-- Provided records follows --

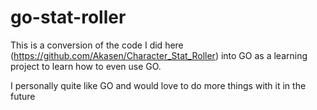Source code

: # go-stat-roller

This is a conversion of the code I did here (https://github.com/Akasen/Character_Stat_Roller) into GO as a learning project
to learn how to even use GO.

I personally quite like GO and would love to do more things with it in the future
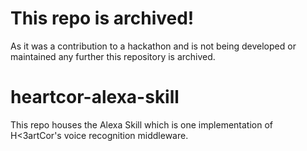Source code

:  # This repo is archived!
As it was a contribution to a hackathon and is not being developed or maintained any further this repository is archived.

# heartcor-alexa-skill

 This repo houses the Alexa Skill which is one implementation of H<3artCor's voice recognition middleware. 
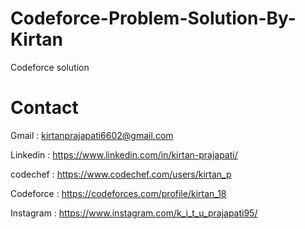 # Codeforce-Problem-Solution-By-Kirtan
 Codeforce solution

# Contact

Gmail     : kirtanprajapati6602@gmail.com

Linkedin  : https://www.linkedin.com/in/kirtan-prajapati/

codechef  : https://www.codechef.com/users/kirtan_p 

Codeforce : https://codeforces.com/profile/kirtan_18

Instagram : https://www.instagram.com/k_i_t_u_prajapati95/
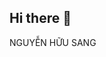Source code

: ## Hi there 👋
NGUYỄN HỮU SANG
<!--
**HuuSang2002/HuuSang2002** is a ✨ _special_ ✨ repository because its `README.md` (this file) appears on your GitHub profile.

Here are some ideas to get you started:

- 🔭 I’m currently working on ...
- 🌱 I’m currently learning ...
- 👯 I’m looking to collaborate on ...
- 🤔 I’m looking for help with ...
- 💬 Ask me about ...
- 📫 How to reach me: ...
- 😄 Pronouns: ...
- ⚡ Fun fact: ...
-->
<i class="fa-brands fa-css3-alt"></i>
<i class="fa-brands fa-html5"></i>
<i class="fa-brands fa-js"></i>

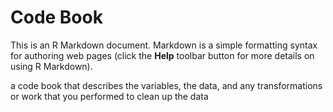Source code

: Code Book
========================================================

This is an R Markdown document. Markdown is a simple formatting syntax for authoring web pages (click the **Help** toolbar button for more details on using R Markdown).

a code book that describes the variables, the data, and any transformations or work that you performed to clean up the data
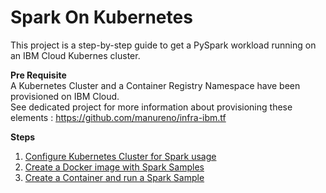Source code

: # Spark On Kubernetes

This project is a step-by-step guide to get a PySpark workload running on an IBM Cloud Kubernes cluster.

**Pre Requisite**  
A Kubernetes Cluster and a Container Registry Namespace have been provisioned on IBM Cloud.   
See dedicated project for more information about provisioning these elements : https://github.com/manureno/infra-ibm.tf

**Steps**  
1. [Configure Kubernetes Cluster for Spark usage](1_configure_k8s/README.md)
2. [Create a Docker image with Spark Samples](2_create_sparksample_image/README.md) 
3. [Create a Container and run a Spark Sample](3_create_container_and_run/README.md)
   
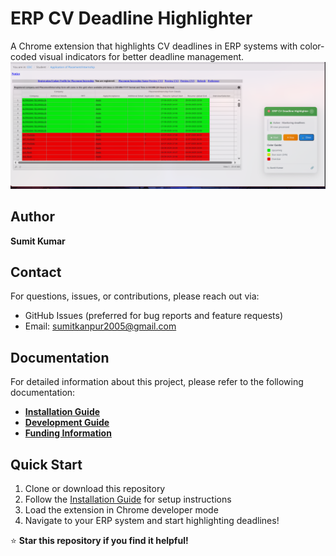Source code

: # ERP CV Deadline Highlighter

A Chrome extension that highlights CV deadlines in ERP systems with color-coded visual indicators for better deadline management.
![ERP CV Deadline Highlighter Screenshot](./image.png)

## Author
**Sumit Kumar**

## Contact
For questions, issues, or contributions, please reach out via:
- GitHub Issues (preferred for bug reports and feature requests)
- Email: sumitkanpur2005@gmail.com

## Documentation

For detailed information about this project, please refer to the following documentation:

- **[Installation Guide](docs/INSTALLATION.md)** 
- **[Development Guide](docs/DEVELOPMENT.md)**  
- **[Funding Information](docs/FUNDING.md)** 

## Quick Start

1. Clone or download this repository
2. Follow the [Installation Guide](docs/INSTALLATION.md) for setup instructions
3. Load the extension in Chrome developer mode
4. Navigate to your ERP system and start highlighting deadlines!

⭐ **Star this repository if you find it helpful!**
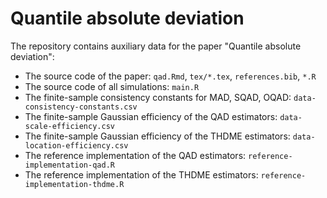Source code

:# Quantile absolute deviation

The repository contains auxiliary data for the paper "Quantile absolute deviation":

* The source code of the paper: `qad.Rmd`, `tex/*.tex`, `references.bib`, `*.R`
* The source code of all simulations: `main.R`
* The finite-sample consistency constants for MAD, SQAD, OQAD: `data-consistency-constants.csv`
* The finite-sample Gaussian efficiency of the QAD estimators: `data-scale-efficiency.csv`
* The finite-sample Gaussian efficiency of the THDME estimators: `data-location-efficiency.csv`
* The reference implementation of the QAD estimators: `reference-implementation-qad.R`
* The reference implementation of the THDME estimators: `reference-implementation-thdme.R`
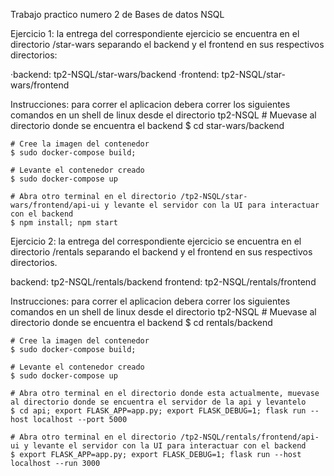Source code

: Trabajo practico numero 2 de Bases de datos NSQL

Ejercicio 1: la entrega del correspondiente ejercicio se encuentra en el directorio /star-wars
separando el backend y el frontend en sus respectivos directorios:

·backend: tp2-NSQL/star-wars/backend
·frontend: tp2-NSQL/star-wars/frontend

Instrucciones: para correr el aplicacion debera correr los siguientes comandos en un shell de linux desde el directorio tp2-NSQL
    # Muevase al directorio donde se encuentra el backend
    $ cd star-wars/backend

    # Cree la imagen del contenedor
    $ sudo docker-compose build;

    # Levante el contenedor creado
    $ sudo docker-compose up
   
    # Abra otro terminal en el directorio /tp2-NSQL/star-wars/frontend/api-ui y levante el servidor con la UI para interactuar con el backend
    $ npm install; npm start


Ejercicio 2: la entrega del correspondiente ejercicio se encuentra en el directorio /rentals
separando el backend y el frontend en sus respectivos directorios.

backend: tp2-NSQL/rentals/backend
frontend: tp2-NSQL/rentals/frontend

Instrucciones: para correr el aplicacion debera correr los siguientes comandos en un shell de linux desde el directorio tp2-NSQL
    # Muevase al directorio donde se encuentra el backend
    $ cd rentals/backend

    # Cree la imagen del contenedor
    $ sudo docker-compose build;

    # Levante el contenedor creado
    $ sudo docker-compose up

    # Abra otro terminal en el directorio donde esta actualmente, muevase al directorio donde se encuentra el servidor de la api y levantelo
    $ cd api; export FLASK_APP=app.py; export FLASK_DEBUG=1; flask run --host localhost --port 5000

    # Abra otro terminal en el directorio /tp2-NSQL/rentals/frontend/api-ui y levante el servidor con la UI para interactuar con el backend
    $ export FLASK_APP=app.py; export FLASK_DEBUG=1; flask run --host localhost --run 3000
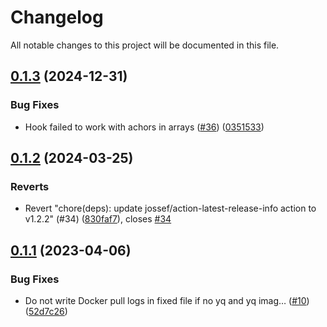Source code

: # Changelog

All notable changes to this project will be documented in this file.

## [0.1.3](https://github.com/SpotOnInc/pre-commit-yq/compare/v0.1.2...v0.1.3) (2024-12-31)


### Bug Fixes

* Hook failed to work with achors in arrays ([#36](https://github.com/SpotOnInc/pre-commit-yq/issues/36)) ([0351533](https://github.com/SpotOnInc/pre-commit-yq/commit/0351533d16ddf6ad69355ff6dc80d7910991a008))

## [0.1.2](https://github.com/SpotOnInc/pre-commit-yq/compare/v0.1.1...v0.1.2) (2024-03-25)


### Reverts

* Revert "chore(deps): update jossef/action-latest-release-info action to v1.2.2" (#34) ([830faf7](https://github.com/SpotOnInc/pre-commit-yq/commit/830faf796ea33f61179f61360fdc63e402dfb245)), closes [#34](https://github.com/SpotOnInc/pre-commit-yq/issues/34)

## [0.1.1](https://github.com/SpotOnInc/pre-commit-yq/compare/v0.1.0...v0.1.1) (2023-04-06)


### Bug Fixes

* Do not write Docker pull logs in fixed file if no yq and yq imag… ([#10](https://github.com/SpotOnInc/pre-commit-yq/issues/10)) ([52d7c26](https://github.com/SpotOnInc/pre-commit-yq/commit/52d7c26af649558c3533aa6768065ef83dcf84f8))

-- Provided records concluded --

** Exercise brief **
Repeat the listing word for word, and skip every picture it contains.

** Response area **
Source code

: # go-stat-roller

This is a conversion of the code I did here (https://github.com/Akasen/Character_Stat_Roller) into GO as a learning project
to learn how to even use GO.

I personally quite like GO and would love to do more things with it in the future
Source code

:  # This repo is archived!
As it was a contribution to a hackathon and is not being developed or maintained any further this repository is archived.

# heartcor-alexa-skill

 This repo houses the Alexa Skill which is one implementation of H<3artCor's voice recognition middleware. 
 # Codeforce-Problem-Solution-By-Kirtan
 Codeforce solution

# Contact

Gmail     : kirtanprajapati6602@gmail.com

Linkedin  : https://www.linkedin.com/in/kirtan-prajapati/

codechef  : https://www.codechef.com/users/kirtan_p 

Codeforce : https://codeforces.com/profile/kirtan_18

Instagram : https://www.instagram.com/k_i_t_u_prajapati95/
Source code

: ## Hi there 👋
NGUYỄN HỮU SANG
<!--
**HuuSang2002/HuuSang2002** is a ✨ _special_ ✨ repository because its `README.md` (this file) appears on your GitHub profile.

Here are some ideas to get you started:

- 🔭 I’m currently working on ...
- 🌱 I’m currently learning ...
- 👯 I’m looking to collaborate on ...
- 🤔 I’m looking for help with ...
- 💬 Ask me about ...
- 📫 How to reach me: ...
- 😄 Pronouns: ...
- ⚡ Fun fact: ...
-->
<i class="fa-brands fa-css3-alt"></i>
<i class="fa-brands fa-html5"></i>
<i class="fa-brands fa-js"></i>

Source code

: Code Book
========================================================

This is an R Markdown document. Markdown is a simple formatting syntax for authoring web pages (click the **Help** toolbar button for more details on using R Markdown).

a code book that describes the variables, the data, and any transformations or work that you performed to clean up the data
Source code

: # Spark On Kubernetes

This project is a step-by-step guide to get a PySpark workload running on an IBM Cloud Kubernes cluster.

**Pre Requisite**  
A Kubernetes Cluster and a Container Registry Namespace have been provisioned on IBM Cloud.   
See dedicated project for more information about provisioning these elements : https://github.com/manureno/infra-ibm.tf

**Steps**  
1. [Configure Kubernetes Cluster for Spark usage](1_configure_k8s/README.md)
2. [Create a Docker image with Spark Samples](2_create_sparksample_image/README.md) 
3. [Create a Container and run a Spark Sample](3_create_container_and_run/README.md)
   
Source code

: # ERP CV Deadline Highlighter

A Chrome extension that highlights CV deadlines in ERP systems with color-coded visual indicators for better deadline management.
![ERP CV Deadline Highlighter Screenshot](./image.png)

## Author
**Sumit Kumar**

## Contact
For questions, issues, or contributions, please reach out via:
- GitHub Issues (preferred for bug reports and feature requests)
- Email: sumitkanpur2005@gmail.com

## Documentation

For detailed information about this project, please refer to the following documentation:

- **[Installation Guide](docs/INSTALLATION.md)** 
- **[Development Guide](docs/DEVELOPMENT.md)**  
- **[Funding Information](docs/FUNDING.md)** 

## Quick Start

1. Clone or download this repository
2. Follow the [Installation Guide](docs/INSTALLATION.md) for setup instructions
3. Load the extension in Chrome developer mode
4. Navigate to your ERP system and start highlighting deadlines!

⭐ **Star this repository if you find it helpful!**
Source code

:# Quantile absolute deviation

The repository contains auxiliary data for the paper "Quantile absolute deviation":

* The source code of the paper: `qad.Rmd`, `tex/*.tex`, `references.bib`, `*.R`
* The source code of all simulations: `main.R`
* The finite-sample consistency constants for MAD, SQAD, OQAD: `data-consistency-constants.csv`
* The finite-sample Gaussian efficiency of the QAD estimators: `data-scale-efficiency.csv`
* The finite-sample Gaussian efficiency of the THDME estimators: `data-location-efficiency.csv`
* The reference implementation of the QAD estimators: `reference-implementation-qad.R`
* The reference implementation of the THDME estimators: `reference-implementation-thdme.R`
Source code

: Trabajo practico numero 2 de Bases de datos NSQL

Ejercicio 1: la entrega del correspondiente ejercicio se encuentra en el directorio /star-wars
separando el backend y el frontend en sus respectivos directorios:

·backend: tp2-NSQL/star-wars/backend
·frontend: tp2-NSQL/star-wars/frontend

Instrucciones: para correr el aplicacion debera correr los siguientes comandos en un shell de linux desde el directorio tp2-NSQL
    # Muevase al directorio donde se encuentra el backend
    $ cd star-wars/backend

    # Cree la imagen del contenedor
    $ sudo docker-compose build;

    # Levante el contenedor creado
    $ sudo docker-compose up
   
    # Abra otro terminal en el directorio /tp2-NSQL/star-wars/frontend/api-ui y levante el servidor con la UI para interactuar con el backend
    $ npm install; npm start


Ejercicio 2: la entrega del correspondiente ejercicio se encuentra en el directorio /rentals
separando el backend y el frontend en sus respectivos directorios.

backend: tp2-NSQL/rentals/backend
frontend: tp2-NSQL/rentals/frontend

Instrucciones: para correr el aplicacion debera correr los siguientes comandos en un shell de linux desde el directorio tp2-NSQL
    # Muevase al directorio donde se encuentra el backend
    $ cd rentals/backend

    # Cree la imagen del contenedor
    $ sudo docker-compose build;

    # Levante el contenedor creado
    $ sudo docker-compose up

    # Abra otro terminal en el directorio donde esta actualmente, muevase al directorio donde se encuentra el servidor de la api y levantelo
    $ cd api; export FLASK_APP=app.py; export FLASK_DEBUG=1; flask run --host localhost --port 5000

    # Abra otro terminal en el directorio /tp2-NSQL/rentals/frontend/api-ui y levante el servidor con la UI para interactuar con el backend
    $ export FLASK_APP=app.py; export FLASK_DEBUG=1; flask run --host localhost --run 3000
Source code

: # Changelog

All notable changes to this project will be documented in this file.

## [0.1.3](https://github.com/SpotOnInc/pre-commit-yq/compare/v0.1.2...v0.1.3) (2024-12-31)


### Bug Fixes

* Hook failed to work with achors in arrays ([#36](https://github.com/SpotOnInc/pre-commit-yq/issues/36)) ([0351533](https://github.com/SpotOnInc/pre-commit-yq/commit/0351533d16ddf6ad69355ff6dc80d7910991a008))

## [0.1.2](https://github.com/SpotOnInc/pre-commit-yq/compare/v0.1.1...v0.1.2) (2024-03-25)


### Reverts

* Revert "chore(deps): update jossef/action-latest-release-info action to v1.2.2" (#34) ([830faf7](https://github.com/SpotOnInc/pre-commit-yq/commit/830faf796ea33f61179f61360fdc63e402dfb245)), closes [#34](https://github.com/SpotOnInc/pre-commit-yq/issues/34)

## [0.1.1](https://github.com/SpotOnInc/pre-commit-yq/compare/v0.1.0...v0.1.1) (2023-04-06)


### Bug Fixes

* Do not write Docker pull logs in fixed file if no yq and yq imag… ([#10](https://github.com/SpotOnInc/pre-commit-yq/issues/10)) ([52d7c26](https://github.com/SpotOnInc/pre-commit-yq/commit/52d7c26af649558c3533aa6768065ef83dcf84f8))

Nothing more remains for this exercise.